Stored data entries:
──────────
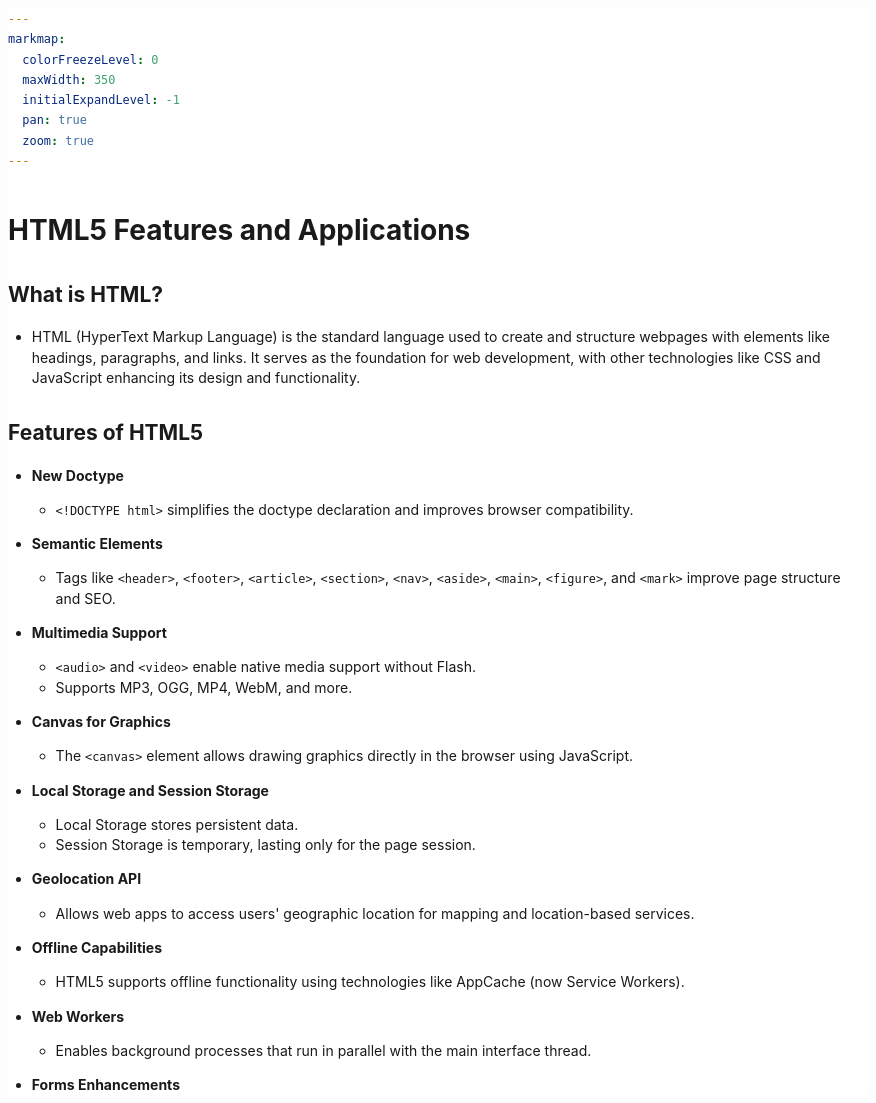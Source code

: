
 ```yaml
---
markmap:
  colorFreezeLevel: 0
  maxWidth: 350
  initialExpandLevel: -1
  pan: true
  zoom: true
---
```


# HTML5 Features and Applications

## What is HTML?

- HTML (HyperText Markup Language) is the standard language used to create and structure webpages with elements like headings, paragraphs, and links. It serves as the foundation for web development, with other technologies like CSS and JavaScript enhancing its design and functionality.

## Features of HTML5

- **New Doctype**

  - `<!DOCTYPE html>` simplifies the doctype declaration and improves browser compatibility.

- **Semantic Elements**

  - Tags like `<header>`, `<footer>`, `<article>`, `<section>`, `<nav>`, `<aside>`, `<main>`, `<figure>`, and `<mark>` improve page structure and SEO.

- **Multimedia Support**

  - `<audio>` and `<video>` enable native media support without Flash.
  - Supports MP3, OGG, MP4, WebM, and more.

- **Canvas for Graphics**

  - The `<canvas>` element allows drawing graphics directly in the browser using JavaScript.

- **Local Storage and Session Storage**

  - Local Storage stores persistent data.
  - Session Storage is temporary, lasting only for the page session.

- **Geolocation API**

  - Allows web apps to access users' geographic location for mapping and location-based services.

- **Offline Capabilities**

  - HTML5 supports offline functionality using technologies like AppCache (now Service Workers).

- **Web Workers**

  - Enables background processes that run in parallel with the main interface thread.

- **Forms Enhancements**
──────────
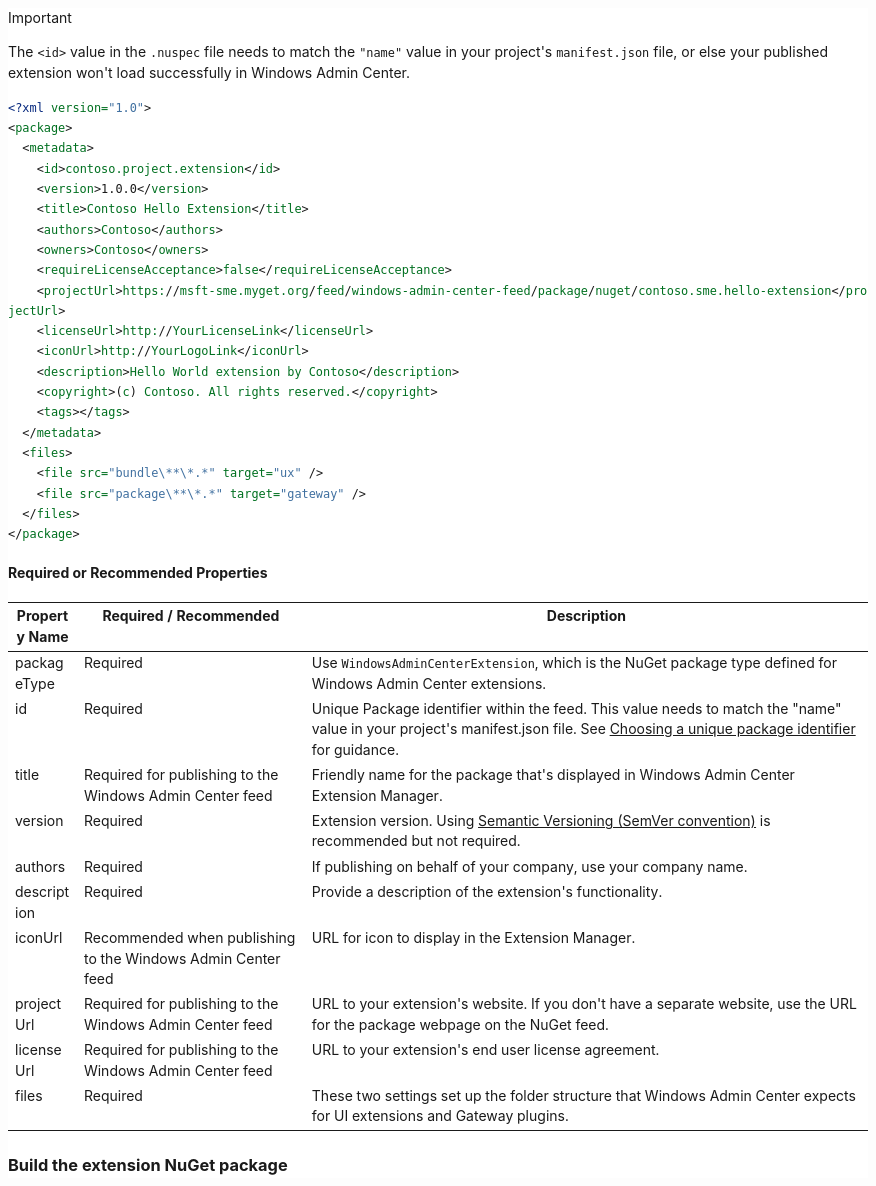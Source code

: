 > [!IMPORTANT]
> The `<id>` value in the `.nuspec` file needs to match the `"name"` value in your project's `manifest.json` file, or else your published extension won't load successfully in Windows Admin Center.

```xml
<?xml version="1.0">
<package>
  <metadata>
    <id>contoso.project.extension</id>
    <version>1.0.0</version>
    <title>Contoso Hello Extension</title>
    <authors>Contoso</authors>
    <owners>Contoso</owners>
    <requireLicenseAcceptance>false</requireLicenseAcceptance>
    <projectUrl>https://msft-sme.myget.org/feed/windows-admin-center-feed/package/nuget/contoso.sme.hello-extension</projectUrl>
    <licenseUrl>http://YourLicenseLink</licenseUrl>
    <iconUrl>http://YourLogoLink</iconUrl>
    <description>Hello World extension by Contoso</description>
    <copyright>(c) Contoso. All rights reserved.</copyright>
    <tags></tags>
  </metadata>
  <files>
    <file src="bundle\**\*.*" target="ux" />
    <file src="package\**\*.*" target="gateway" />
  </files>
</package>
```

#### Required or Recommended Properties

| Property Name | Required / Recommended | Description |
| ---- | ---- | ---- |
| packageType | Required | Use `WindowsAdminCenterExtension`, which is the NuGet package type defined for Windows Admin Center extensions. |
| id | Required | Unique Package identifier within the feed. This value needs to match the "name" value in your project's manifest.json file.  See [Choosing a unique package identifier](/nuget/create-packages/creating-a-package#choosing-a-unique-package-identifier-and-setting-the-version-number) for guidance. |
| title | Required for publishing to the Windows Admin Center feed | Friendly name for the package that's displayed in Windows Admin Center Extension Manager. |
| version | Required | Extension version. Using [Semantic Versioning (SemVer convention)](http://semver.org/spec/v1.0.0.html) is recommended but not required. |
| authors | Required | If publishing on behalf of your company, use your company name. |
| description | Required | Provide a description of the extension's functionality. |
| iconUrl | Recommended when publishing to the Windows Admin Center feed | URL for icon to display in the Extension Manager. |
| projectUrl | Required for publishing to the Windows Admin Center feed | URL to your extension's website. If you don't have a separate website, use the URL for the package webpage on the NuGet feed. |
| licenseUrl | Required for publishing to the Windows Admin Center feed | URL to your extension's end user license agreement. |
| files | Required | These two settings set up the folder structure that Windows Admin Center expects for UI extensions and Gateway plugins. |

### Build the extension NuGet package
──────────
* [TASK INSTRUCTIONS]: Please go through the data above and copy each line containing the word "authors".

* [RESULT OF THIS TASK]:
    <authors>Contoso</authors>
| authors | Required | If publishing on behalf of your company, use your company name. |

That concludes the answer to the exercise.